* [Assignment]
From the line that contains "## Implementation details" through the end of the records below, write out each line exactly as it appears, but not the pictures.

* [Source data]
----
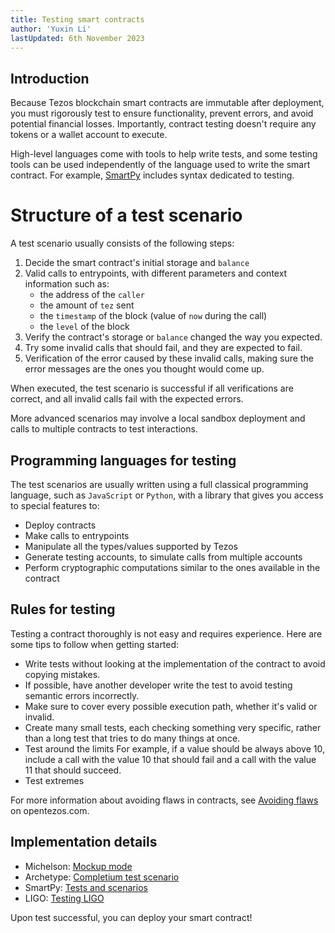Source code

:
 ```yaml
---
title: Testing smart contracts
author: 'Yuxin Li'
lastUpdated: 6th November 2023
---
```


## Introduction
Because Tezos blockchain smart contracts are immutable after deployment, you must rigorously test to ensure functionality, prevent errors, and avoid potential financial losses. Importantly, contract testing doesn't require any tokens or a wallet account to execute.

High-level languages come with tools to help write tests, and some testing tools can be used independently of the language used to write the smart contract.
For example, [SmartPy](https://smartpy.io/manual/scenarios/overview) includes syntax dedicated to testing.

# Structure of a test scenario

A test scenario usually consists of the following steps:

1. Decide the smart contract's initial storage and `balance`
1. Valid calls to entrypoints, with different parameters and context information such as:
    - the address of the `caller`
    - the amount of `tez` sent
    - the `timestamp` of the block (value of `now` during the call)
    - the `level` of the block
1. Verify the contract's storage or `balance` changed the way you expected.
1. Try some invalid calls that should fail, and they are expected to fail.
1. Verification of the error caused by these invalid calls, making sure the error messages are the ones you thought would come up.

When executed, the test scenario is successful if all verifications are correct, and all invalid calls fail with the expected errors.

More advanced scenarios may involve a local sandbox deployment and calls to multiple contracts to test interactions.

## Programming languages for testing

The test scenarios are usually written using a full classical programming language, such as `JavaScript` or `Python`, with a library that gives you access to special features to:

- Deploy contracts
- Make calls to entrypoints
- Manipulate all the types/values supported by Tezos
- Generate testing accounts, to simulate calls from multiple accounts
- Perform cryptographic computations similar to the ones available in the contract

## Rules for testing

Testing a contract thoroughly is not easy and requires experience.
Here are some tips to follow when getting started:

- Write tests without looking at the implementation of the contract to avoid copying mistakes.
- If possible, have another developer write the test to avoid testing semantic errors incorrectly.
- Make sure to cover every possible execution path, whether it's valid or invalid.
- Create many small tests, each checking something very specific, rather than a long test that tries to do many things at once.
- Test around the limits
For example, if a value should be always above 10, include a call with the value 10 that should fail and a call with the value 11 that should succeed.
- Test extremes

For more information about avoiding flaws in contracts, see [Avoiding flaws](https://opentezos.com/smart-contracts/avoiding-flaws/) on opentezos.com.

## Implementation details

- Michelson: [Mockup mode](https://tezos.gitlab.io/user/mockup.html)
- Archetype: [Completium test scenario](https://completium.com/docs/contract/test-scenario)
- SmartPy: [Tests and scenarios](https://smartpy.io/manual/scenarios/overview)
- LIGO: [Testing LIGO](https://ligolang.org/docs/advanced/testing)

Upon test successful, you can deploy your smart contract! 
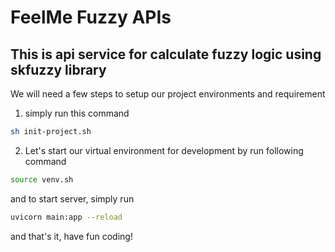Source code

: # FeelMe Fuzzy APIs

## This is api service for calculate fuzzy logic using skfuzzy library

We will need a few steps to setup our project environments and requirement

1. simply run this command

```bash
sh init-project.sh
```

2. Let's start our virtual environment for development by run following command

```bash
source venv.sh
```

and to start server, simply run

```bash
uvicorn main:app --reload
```

and that's it, have fun coding!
----
* [Response below]
## Implementation details

- Michelson: [Mockup mode](https://tezos.gitlab.io/user/mockup.html)
- Archetype: [Completium test scenario](https://completium.com/docs/contract/test-scenario)
- SmartPy: [Tests and scenarios](https://smartpy.io/manual/scenarios/overview)
- LIGO: [Testing LIGO](https://ligolang.org/docs/advanced/testing)

Upon test successful, you can deploy your smart contract! 
Source code

: # FeelMe Fuzzy APIs

## This is api service for calculate fuzzy logic using skfuzzy library

We will need a few steps to setup our project environments and requirement

1. simply run this command

```bash
sh init-project.sh
```

2. Let's start our virtual environment for development by run following command

```bash
source venv.sh
```

and to start server, simply run

```bash
uvicorn main:app --reload
```

and that's it, have fun coding!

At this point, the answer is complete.